BEGIN Exercise materials

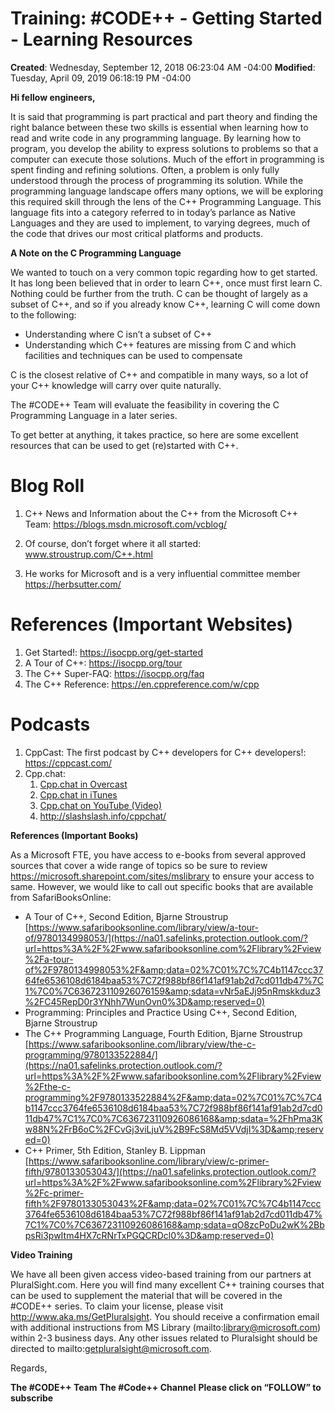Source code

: # Training: #CODE++ - Getting Started - Learning Resources

**Created**: Wednesday, September 12, 2018 06:23:04 AM -04:00
**Modified**: Tuesday, April 09, 2019 06:18:19 PM -04:00

**Hi fellow engineers,**

It is said that programming is part practical and part theory and finding the right balance between these two skills is essential when learning how to read and write code in any programming language. By learning how to program, you develop the ability to express solutions to problems so that a computer can execute those solutions. Much of the effort in programming is spent finding and refining solutions. Often, a problem is only fully understood through the process of programming its solution. While the programming language landscape offers many options, we will be exploring this required skill through the lens of the C++ Programming Language. This language fits into a category referred to in today’s parlance as Native Languages and they are used to implement, to varying degrees, much of the code that drives our most critical platforms and products.

**A Note on the C Programming Language**

We wanted to touch on a very common topic regarding how to get started. It has long been believed that in order to learn C++, once must first learn C. Nothing could be further from the truth. C can be thought of largely as a subset of C++, and so if you already know C++, learning C will come down to the following:

- Understanding where C isn’t a subset of C++
- Understanding which C++ features are missing from C and which facilities and techniques can be used to compensate

C is the closest relative of C++ and compatible in many ways, so a lot of your C++ knowledge will carry over quite naturally.

The #CODE++ Team will evaluate the feasibility in covering the C Programming Language in a later series.

To get better at anything, it takes practice, so here are some excellent resources that can be used to get (re)started with C++.

# Blog Roll

1. C++ News and Information about the C++ from the Microsoft C++ Team: <a href="https://na01.safelinks.protection.outlook.com/?url=https%3A%2F%2Fblogs.msdn.microsoft.com%2Fvcblog%2F&amp;data=02%7C01%7C%7C4b1147ccc3764fe6536108d6184baa53%7C72f988bf86f141af91ab2d7cd011db47%7C1%7C0%7C636723110926026121&amp;sdata=iZ779D1u7PLGitUisybhEQlhZFOXpaM4MIWA2Ilt768%3D&amp;reserved=0">https://blogs.msdn.microsoft.com/vcblog/</a>

2. Of course, don’t forget where it all started: <a href="https://na01.safelinks.protection.outlook.com/?url=http%3A%2F%2Fwww.stroustrup.com%2FC%2B%2B.html&amp;data=02%7C01%7C%7C4b1147ccc3764fe6536108d6184baa53%7C72f988bf86f141af91ab2d7cd011db47%7C1%7C0%7C636723110926036126&amp;sdata=YkEmHt2LAPCUkL2wIL4G6tBoAWAaC%2Fkmy16ryx0d9Ng%3D&amp;reserved=0">www.stroustrup.com/C++.html</a>

3. He works for Microsoft and is a very influential committee member <a href="https://na01.safelinks.protection.outlook.com/?url=https%3A%2F%2Fherbsutter.com%2F&amp;data=02%7C01%7C%7C4b1147ccc3764fe6536108d6184baa53%7C72f988bf86f141af91ab2d7cd011db47%7C1%7C0%7C636723110926036126&amp;sdata=lsdGyIQFpDpSlp1sfoT1EpRo8b5NJdpKXTqYEl2GSiU%3D&amp;reserved=0">https://herbsutter.com/</a>

# References (Important Websites)
1. Get Started!: <a href="https://isocpp.org/get-started">https://isocpp.org/get-started</a>
2. A Tour of C++: <a href="https://isocpp.org/tour">https://isocpp.org/tour</a>
3. The C++ Super-FAQ: <a href="https://isocpp.org/faq">https://isocpp.org/faq</a> 
4. The C++ Reference: https://en.cppreference.com/w/cpp

# Podcasts
1. CppCast: The first podcast by C++ developers for C++ developers!: https://cppcast.com/
2. Cpp.chat:
    1. [Cpp.chat in Overcast](https://overcast.fm/itunes1378325120/cpp-chat)
    2. [Cpp.chat in iTunes](https://itunes.apple.com/gb/podcast/cpp-chat/id1378325120?mt=2)
    3. [Cpp.chat on YouTube (Video)](https://www.youtube.com/c/Cppchat)
    4. http://slashslash.info/cppchat/

**References (Important Books)**

As a Microsoft FTE, you have access to e-books from several approved sources that cover a wide range of topics so be sure to review https://microsoft.sharepoint.com/sites/mslibrary to ensure your access to same. However, we would like to call out specific books that are available from SafariBooksOnline:

- A Tour of C++, Second Edition, Bjarne Stroustrup [https://www.safaribooksonline.com/library/view/a-tour-of/9780134998053/](https://na01.safelinks.protection.outlook.com/?url=https%3A%2F%2Fwww.safaribooksonline.com%2Flibrary%2Fview%2Fa-tour-of%2F9780134998053%2F&amp;data=02%7C01%7C%7C4b1147ccc3764fe6536108d6184baa53%7C72f988bf86f141af91ab2d7cd011db47%7C1%7C0%7C636723110926076159&amp;sdata=vNr5aEJj95nRmskkduz3%2FC45RepD0r3YNhh7WunOvn0%3D&amp;reserved=0) 
- Programming: Principles and Practice Using C++, Second Edition, Bjarne Stroustrup
- The C++ Programming Language, Fourth Edition, Bjarne Stroustrup [https://www.safaribooksonline.com/library/view/the-c-programming/9780133522884/](https://na01.safelinks.protection.outlook.com/?url=https%3A%2F%2Fwww.safaribooksonline.com%2Flibrary%2Fview%2Fthe-c-programming%2F9780133522884%2F&amp;data=02%7C01%7C%7C4b1147ccc3764fe6536108d6184baa53%7C72f988bf86f141af91ab2d7cd011db47%7C1%7C0%7C636723110926086168&amp;sdata=%2FhPma3Kw88N%2FrB6oC%2FCvGj3viLjuV%2B9FcS8Md5VVdjI%3D&amp;reserved=0)
- C++ Primer, 5th Edition, Stanley B. Lippman [https://www.safaribooksonline.com/library/view/c-primer-fifth/9780133053043/](https://na01.safelinks.protection.outlook.com/?url=https%3A%2F%2Fwww.safaribooksonline.com%2Flibrary%2Fview%2Fc-primer-fifth%2F9780133053043%2F&amp;data=02%7C01%7C%7C4b1147ccc3764fe6536108d6184baa53%7C72f988bf86f141af91ab2d7cd011db47%7C1%7C0%7C636723110926086168&amp;sdata=qO8zcPoDu2wK%2BbpsRi3pwItm4HX7cRNrTxPGQCRDcl0%3D&amp;reserved=0) 

**Video Training**

We have all been given access video-based training from our partners at PluralSight.com. Here you will find many excellent C++ training courses that can be used to supplement the material that will be covered in the #CODE++ series. To claim your license, please visit http://www.aka.ms/GetPluralsight. You should receive a confirmation email with additional instructions from MS Library (mailto:library@microsoft.com) within 2-3 business days. Any other issues related to Pluralsight should be directed to mailto:getpluralsight@microsoft.com.

Regards,

**The #CODE++ Team**
**The #Code++ Channel**
**Please click on “FOLLOW” to subscribe**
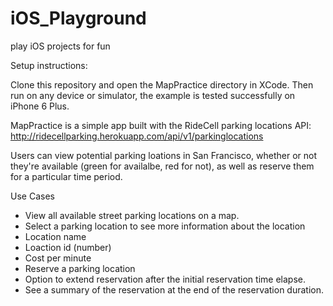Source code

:# iOS_Playground
play iOS projects for fun

Setup instructions:

Clone this repository and open the MapPractice directory in XCode. Then run on any device or simulator, the example is tested successfully on iPhone 6 Plus.

MapPractice is a simple app built with the RideCell parking locations API: http://ridecellparking.herokuapp.com/api/v1/parkinglocations

Users can view potential parking loations in San Francisco, whether or not they're available (green for availalbe, red for not), as well as reserve them for a particular time period.

Use Cases
- View all available street parking locations on a map.
- Select a parking location to see more information about the location
 - Location name
 - Loaction id (number)
 - Cost per minute
 - Reserve a parking location
 - Option to extend reservation after the initial reservation time elapse.
 - See a summary of the reservation at the end of the reservation duration.

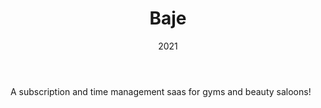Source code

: ---
layout: ../../layouts/CreactionsLayout.astro
title: 'Baje'
url: 'baje-app.ir/business/corazon'
date: 2021
status: Stopped
body: 'A subscription and time management saas for gyms and beauty saloons!'
---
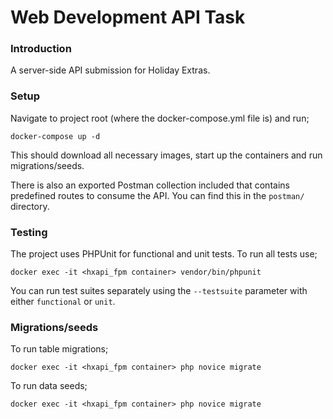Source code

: # Web Development API Task

### Introduction
A server-side API submission for Holiday Extras.

### Setup
Navigate to project root (where the docker-compose.yml file is) 
and run; 

    docker-compose up -d

This should download all necessary images, start up the 
containers and run migrations/seeds.

There is also an exported Postman collection included that contains
predefined routes to consume the API. You can find this in the 
`postman/` directory.

### Testing
The project uses PHPUnit for functional and unit tests. 
To run all tests use;

    docker exec -it <hxapi_fpm container> vendor/bin/phpunit

You can run test suites separately using the `--testsuite` 
parameter with either `functional` or `unit`.

### Migrations/seeds

To run table migrations;

    docker exec -it <hxapi_fpm container> php novice migrate

To run data seeds;

    docker exec -it <hxapi_fpm container> php novice migrate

END Exercise materials

# Work instruction
Return, from the data above, each line in which the string "parking" appears.

# Solution for this problem
MapPractice is a simple app built with the RideCell parking locations API: http://ridecellparking.herokuapp.com/api/v1/parkinglocations
Users can view potential parking loations in San Francisco, whether or not they're available (green for availalbe, red for not), as well as reserve them for a particular time period.
- View all available street parking locations on a map.
- Select a parking location to see more information about the location
 - Reserve a parking location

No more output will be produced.